= Beginning of Section =
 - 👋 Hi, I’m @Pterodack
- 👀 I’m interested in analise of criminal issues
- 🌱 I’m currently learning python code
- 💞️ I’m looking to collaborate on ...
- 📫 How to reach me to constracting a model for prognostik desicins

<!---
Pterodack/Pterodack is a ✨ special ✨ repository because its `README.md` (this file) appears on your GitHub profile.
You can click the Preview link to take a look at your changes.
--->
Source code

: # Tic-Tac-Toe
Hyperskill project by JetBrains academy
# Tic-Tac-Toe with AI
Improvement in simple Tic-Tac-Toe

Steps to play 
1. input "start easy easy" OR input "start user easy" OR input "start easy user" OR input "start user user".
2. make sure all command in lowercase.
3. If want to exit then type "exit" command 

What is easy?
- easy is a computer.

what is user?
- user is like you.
= End of Section =
**Task details**
List each line of the records that holds the string "Pterodack".

**Response to the exercise**
 - 👋 Hi, I’m @Pterodack
Pterodack/Pterodack is a ✨ special ✨ repository because its `README.md` (this file) appears on your GitHub profile.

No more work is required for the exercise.